Data records:
***

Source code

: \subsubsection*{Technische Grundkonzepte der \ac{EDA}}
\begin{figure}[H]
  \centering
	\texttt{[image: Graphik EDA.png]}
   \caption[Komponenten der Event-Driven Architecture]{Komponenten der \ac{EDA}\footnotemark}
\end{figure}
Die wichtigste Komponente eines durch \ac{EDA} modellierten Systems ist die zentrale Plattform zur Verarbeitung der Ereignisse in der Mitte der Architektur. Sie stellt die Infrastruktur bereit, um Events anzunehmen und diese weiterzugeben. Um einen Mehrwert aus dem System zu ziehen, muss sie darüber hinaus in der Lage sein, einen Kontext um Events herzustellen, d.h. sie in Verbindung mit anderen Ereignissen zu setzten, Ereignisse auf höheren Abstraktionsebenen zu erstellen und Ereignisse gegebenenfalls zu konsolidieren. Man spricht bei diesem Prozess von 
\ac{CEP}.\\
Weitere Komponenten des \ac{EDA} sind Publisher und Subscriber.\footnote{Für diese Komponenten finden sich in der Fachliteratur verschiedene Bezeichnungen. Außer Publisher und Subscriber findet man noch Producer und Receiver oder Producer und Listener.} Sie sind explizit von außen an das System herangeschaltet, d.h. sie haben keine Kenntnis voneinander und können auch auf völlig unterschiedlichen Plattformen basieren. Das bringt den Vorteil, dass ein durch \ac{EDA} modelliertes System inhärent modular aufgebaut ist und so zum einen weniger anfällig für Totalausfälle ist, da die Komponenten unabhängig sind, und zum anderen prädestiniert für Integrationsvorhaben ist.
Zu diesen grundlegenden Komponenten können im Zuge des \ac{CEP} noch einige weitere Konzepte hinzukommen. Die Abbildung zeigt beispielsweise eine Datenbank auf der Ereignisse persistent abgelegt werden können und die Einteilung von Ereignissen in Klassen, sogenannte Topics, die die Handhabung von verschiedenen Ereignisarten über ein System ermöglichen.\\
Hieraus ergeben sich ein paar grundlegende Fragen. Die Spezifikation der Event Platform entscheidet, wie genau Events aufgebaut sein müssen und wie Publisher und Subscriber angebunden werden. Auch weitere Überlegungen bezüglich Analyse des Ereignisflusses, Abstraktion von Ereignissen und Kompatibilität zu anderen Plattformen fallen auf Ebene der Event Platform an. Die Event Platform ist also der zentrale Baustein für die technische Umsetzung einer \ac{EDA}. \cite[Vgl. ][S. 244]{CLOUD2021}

***

The records above are to be transcribed exactly and completely.

Source code

: \subsubsection*{Technische Grundkonzepte der \ac{EDA}}
\begin{figure}[H]
  \centering
	\texttt{[image: Graphik EDA.png]}
   \caption[Komponenten der Event-Driven Architecture]{Komponenten der \ac{EDA}\footnotemark}
\end{figure}
Die wichtigste Komponente eines durch \ac{EDA} modellierten Systems ist die zentrale Plattform zur Verarbeitung der Ereignisse in der Mitte der Architektur. Sie stellt die Infrastruktur bereit, um Events anzunehmen und diese weiterzugeben. Um einen Mehrwert aus dem System zu ziehen, muss sie darüber hinaus in der Lage sein, einen Kontext um Events herzustellen, d.h. sie in Verbindung mit anderen Ereignissen zu setzten, Ereignisse auf höheren Abstraktionsebenen zu erstellen und Ereignisse gegebenenfalls zu konsolidieren. Man spricht bei diesem Prozess von 
\ac{CEP}.\\
Weitere Komponenten des \ac{EDA} sind Publisher und Subscriber.\footnote{Für diese Komponenten finden sich in der Fachliteratur verschiedene Bezeichnungen. Außer Publisher und Subscriber findet man noch Producer und Receiver oder Producer und Listener.} Sie sind explizit von außen an das System herangeschaltet, d.h. sie haben keine Kenntnis voneinander und können auch auf völlig unterschiedlichen Plattformen basieren. Das bringt den Vorteil, dass ein durch \ac{EDA} modelliertes System inhärent modular aufgebaut ist und so zum einen weniger anfällig für Totalausfälle ist, da die Komponenten unabhängig sind, und zum anderen prädestiniert für Integrationsvorhaben ist.
Zu diesen grundlegenden Komponenten können im Zuge des \ac{CEP} noch einige weitere Konzepte hinzukommen. Die Abbildung zeigt beispielsweise eine Datenbank auf der Ereignisse persistent abgelegt werden können und die Einteilung von Ereignissen in Klassen, sogenannte Topics, die die Handhabung von verschiedenen Ereignisarten über ein System ermöglichen.\\
Hieraus ergeben sich ein paar grundlegende Fragen. Die Spezifikation der Event Platform entscheidet, wie genau Events aufgebaut sein müssen und wie Publisher und Subscriber angebunden werden. Auch weitere Überlegungen bezüglich Analyse des Ereignisflusses, Abstraktion von Ereignissen und Kompatibilität zu anderen Plattformen fallen auf Ebene der Event Platform an. Die Event Platform ist also der zentrale Baustein für die technische Umsetzung einer \ac{EDA}. \cite[Vgl. ][S. 244]{CLOUD2021}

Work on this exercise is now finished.